▶ **What to work on**
Output, verbatim and without pictures, the lines from the first line of the listing through the line containing "REST endpoints ✅".

BEGIN Source data

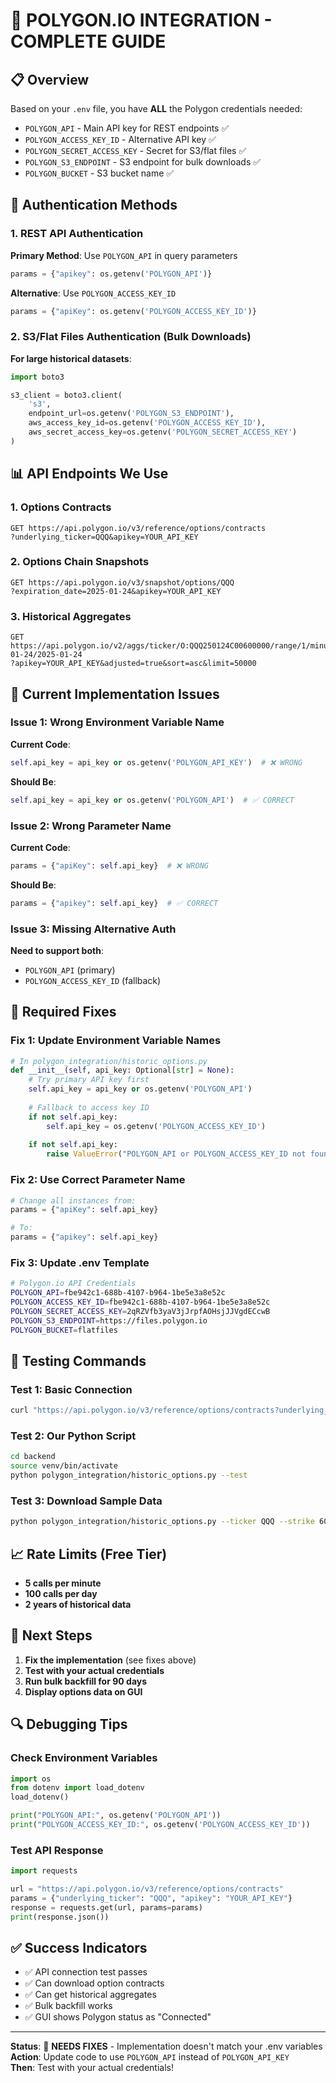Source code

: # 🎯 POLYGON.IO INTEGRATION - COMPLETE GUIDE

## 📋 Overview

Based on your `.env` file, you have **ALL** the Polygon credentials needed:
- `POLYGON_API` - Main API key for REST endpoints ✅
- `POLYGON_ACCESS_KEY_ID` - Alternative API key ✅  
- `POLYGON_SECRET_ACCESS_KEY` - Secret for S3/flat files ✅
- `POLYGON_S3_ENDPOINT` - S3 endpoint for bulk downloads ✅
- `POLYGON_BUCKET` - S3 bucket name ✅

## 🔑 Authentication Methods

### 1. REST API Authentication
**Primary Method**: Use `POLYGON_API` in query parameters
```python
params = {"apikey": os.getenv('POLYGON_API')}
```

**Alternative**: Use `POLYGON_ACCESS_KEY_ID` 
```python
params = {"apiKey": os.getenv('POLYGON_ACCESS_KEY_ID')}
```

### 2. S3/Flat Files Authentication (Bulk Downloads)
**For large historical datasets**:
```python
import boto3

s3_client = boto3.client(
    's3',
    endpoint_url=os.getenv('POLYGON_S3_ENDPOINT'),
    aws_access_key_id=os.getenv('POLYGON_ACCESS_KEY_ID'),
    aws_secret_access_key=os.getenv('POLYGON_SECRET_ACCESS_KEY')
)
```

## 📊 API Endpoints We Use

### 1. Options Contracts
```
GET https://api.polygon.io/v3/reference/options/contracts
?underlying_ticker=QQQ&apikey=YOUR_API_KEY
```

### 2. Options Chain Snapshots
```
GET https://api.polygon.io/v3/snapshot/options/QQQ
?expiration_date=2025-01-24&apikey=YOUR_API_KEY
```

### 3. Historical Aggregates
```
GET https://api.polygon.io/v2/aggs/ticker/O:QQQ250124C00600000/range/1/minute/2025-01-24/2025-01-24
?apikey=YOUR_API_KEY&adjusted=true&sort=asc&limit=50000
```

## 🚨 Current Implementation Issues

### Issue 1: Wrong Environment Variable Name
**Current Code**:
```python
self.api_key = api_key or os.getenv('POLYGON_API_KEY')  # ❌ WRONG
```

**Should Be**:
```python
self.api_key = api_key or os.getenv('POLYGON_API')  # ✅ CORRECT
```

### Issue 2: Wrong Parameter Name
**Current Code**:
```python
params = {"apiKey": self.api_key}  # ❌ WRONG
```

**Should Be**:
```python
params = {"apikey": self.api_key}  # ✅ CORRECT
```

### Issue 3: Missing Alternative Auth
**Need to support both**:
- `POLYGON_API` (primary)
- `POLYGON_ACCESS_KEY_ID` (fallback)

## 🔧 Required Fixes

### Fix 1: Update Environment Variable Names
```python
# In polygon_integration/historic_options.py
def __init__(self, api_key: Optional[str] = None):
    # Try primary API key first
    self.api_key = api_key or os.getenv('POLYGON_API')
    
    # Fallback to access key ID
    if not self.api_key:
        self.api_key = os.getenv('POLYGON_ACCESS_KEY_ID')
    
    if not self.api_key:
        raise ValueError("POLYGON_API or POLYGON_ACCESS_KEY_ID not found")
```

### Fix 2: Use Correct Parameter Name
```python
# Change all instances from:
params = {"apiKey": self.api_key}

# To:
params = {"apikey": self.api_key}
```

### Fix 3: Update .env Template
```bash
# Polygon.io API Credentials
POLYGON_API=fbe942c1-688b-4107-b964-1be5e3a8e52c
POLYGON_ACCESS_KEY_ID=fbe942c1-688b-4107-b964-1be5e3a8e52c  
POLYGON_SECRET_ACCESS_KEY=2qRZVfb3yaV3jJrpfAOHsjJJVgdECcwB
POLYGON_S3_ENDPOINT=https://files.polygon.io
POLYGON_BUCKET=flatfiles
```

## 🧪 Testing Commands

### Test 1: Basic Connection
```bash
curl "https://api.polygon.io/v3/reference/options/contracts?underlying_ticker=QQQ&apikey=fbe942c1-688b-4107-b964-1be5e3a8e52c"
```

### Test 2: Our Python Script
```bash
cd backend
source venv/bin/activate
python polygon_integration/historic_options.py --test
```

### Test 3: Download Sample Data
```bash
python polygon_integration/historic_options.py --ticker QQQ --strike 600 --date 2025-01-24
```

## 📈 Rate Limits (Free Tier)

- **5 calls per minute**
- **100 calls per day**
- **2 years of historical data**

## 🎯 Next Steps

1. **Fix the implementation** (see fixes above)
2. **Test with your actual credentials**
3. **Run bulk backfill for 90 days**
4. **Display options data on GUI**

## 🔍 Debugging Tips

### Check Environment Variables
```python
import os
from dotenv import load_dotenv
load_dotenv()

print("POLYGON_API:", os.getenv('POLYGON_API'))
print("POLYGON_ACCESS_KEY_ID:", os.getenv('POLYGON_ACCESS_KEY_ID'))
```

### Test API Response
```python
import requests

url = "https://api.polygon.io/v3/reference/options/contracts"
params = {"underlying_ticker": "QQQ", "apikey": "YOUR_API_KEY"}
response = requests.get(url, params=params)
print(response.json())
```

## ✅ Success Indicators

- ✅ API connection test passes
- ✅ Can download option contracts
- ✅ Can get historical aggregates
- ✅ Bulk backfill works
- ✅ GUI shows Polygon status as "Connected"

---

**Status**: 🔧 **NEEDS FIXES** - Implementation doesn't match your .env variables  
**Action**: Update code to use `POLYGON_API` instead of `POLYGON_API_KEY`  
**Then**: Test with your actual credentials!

END Source data

▶ **Solution to the exercise**
Source code

: # 🎯 POLYGON.IO INTEGRATION - COMPLETE GUIDE

## 📋 Overview

Based on your `.env` file, you have **ALL** the Polygon credentials needed:
- `POLYGON_API` - Main API key for REST endpoints ✅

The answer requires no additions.